By Nina Humphrey (nee)
On 30/10/2011

Hi Girls this is what I like about this site, I talks about something and everybody comes back with more memories. I recall most of the films you have talked about but what about the great musicals 7 brides for 7 brothers, oklahoma, South Pacific (The begining of wide screen) Oh there I go again so many memories, I love it keep it up girls.

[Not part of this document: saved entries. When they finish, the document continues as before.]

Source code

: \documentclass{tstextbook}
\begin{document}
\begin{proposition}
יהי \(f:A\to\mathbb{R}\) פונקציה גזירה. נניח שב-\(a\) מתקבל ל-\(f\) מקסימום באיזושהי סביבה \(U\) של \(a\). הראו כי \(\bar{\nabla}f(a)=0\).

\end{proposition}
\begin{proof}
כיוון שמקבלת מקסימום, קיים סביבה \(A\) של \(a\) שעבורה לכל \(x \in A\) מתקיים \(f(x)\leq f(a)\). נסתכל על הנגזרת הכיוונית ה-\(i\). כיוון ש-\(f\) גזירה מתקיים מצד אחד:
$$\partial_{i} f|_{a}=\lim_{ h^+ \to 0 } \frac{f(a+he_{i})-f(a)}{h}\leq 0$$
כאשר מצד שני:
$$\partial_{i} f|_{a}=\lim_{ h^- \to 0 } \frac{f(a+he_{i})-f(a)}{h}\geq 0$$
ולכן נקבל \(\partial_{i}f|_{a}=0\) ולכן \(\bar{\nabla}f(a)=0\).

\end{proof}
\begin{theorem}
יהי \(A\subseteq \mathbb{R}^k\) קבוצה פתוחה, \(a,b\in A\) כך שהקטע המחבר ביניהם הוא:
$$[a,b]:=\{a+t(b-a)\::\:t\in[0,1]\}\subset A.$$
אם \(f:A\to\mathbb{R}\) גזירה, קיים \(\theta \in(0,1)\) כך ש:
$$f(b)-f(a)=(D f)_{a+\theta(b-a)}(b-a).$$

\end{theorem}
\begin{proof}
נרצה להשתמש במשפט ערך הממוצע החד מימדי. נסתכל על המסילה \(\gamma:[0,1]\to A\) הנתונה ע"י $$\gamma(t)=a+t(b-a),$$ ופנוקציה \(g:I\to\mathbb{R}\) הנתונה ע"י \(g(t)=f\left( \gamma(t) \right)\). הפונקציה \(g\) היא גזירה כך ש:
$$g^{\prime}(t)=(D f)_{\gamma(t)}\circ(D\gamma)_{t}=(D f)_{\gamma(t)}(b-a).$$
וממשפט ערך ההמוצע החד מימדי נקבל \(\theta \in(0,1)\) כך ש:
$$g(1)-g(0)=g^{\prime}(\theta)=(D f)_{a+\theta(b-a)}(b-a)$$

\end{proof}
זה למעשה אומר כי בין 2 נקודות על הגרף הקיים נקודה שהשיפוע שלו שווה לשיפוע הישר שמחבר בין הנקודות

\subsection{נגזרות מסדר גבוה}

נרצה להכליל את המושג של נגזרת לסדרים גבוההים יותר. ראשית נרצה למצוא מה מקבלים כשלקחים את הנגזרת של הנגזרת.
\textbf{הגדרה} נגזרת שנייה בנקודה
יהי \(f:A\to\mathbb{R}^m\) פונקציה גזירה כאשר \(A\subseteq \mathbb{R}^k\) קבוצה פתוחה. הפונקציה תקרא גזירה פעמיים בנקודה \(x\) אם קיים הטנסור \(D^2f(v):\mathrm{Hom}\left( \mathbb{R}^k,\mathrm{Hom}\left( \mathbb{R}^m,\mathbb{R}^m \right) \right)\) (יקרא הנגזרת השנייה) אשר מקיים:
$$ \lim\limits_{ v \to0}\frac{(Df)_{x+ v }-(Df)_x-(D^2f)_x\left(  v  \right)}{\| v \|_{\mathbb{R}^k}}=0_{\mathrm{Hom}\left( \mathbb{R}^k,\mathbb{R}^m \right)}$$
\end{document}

I must just add this when we went to see the origanal King Kong with Fay Wray and Robert Armstrong, there was a part when someone was mauled, thrown up in the air, trodden on, chewed and everything else Fay Wray looked at him and said "Oh hes dead" or "is he dead" it caused the whole arena to stand up and clap and cheer.

By Gloria Sewell
On 29/10/2011

Hi Andrea I remember that one too. We may have been at the same showing. I could only have been about 8 at the time. It must have been an 'A' but it was so scary I am surprised we were allowed to watch a film like that (the stuff of nightmares), even accompanied by someone over 16. Do you remember when the films used to break down (usually at a critical point)? Everybody would whistle and stamp until it was fixed. Great memories. Best wishes. Nina

By Nina Humphrey (nee)
On 29/10/2011

Nina, you are doing a Gloria! You have stirred so many memories for me! I recall my mum and dad taking me to the Radion and we saw a film which may have been called ''They came from Outer Space'' or something like that. I was quite young and it scared the life out of me. I walked home in the middle of them, holding their hands and keeping my eyes shut!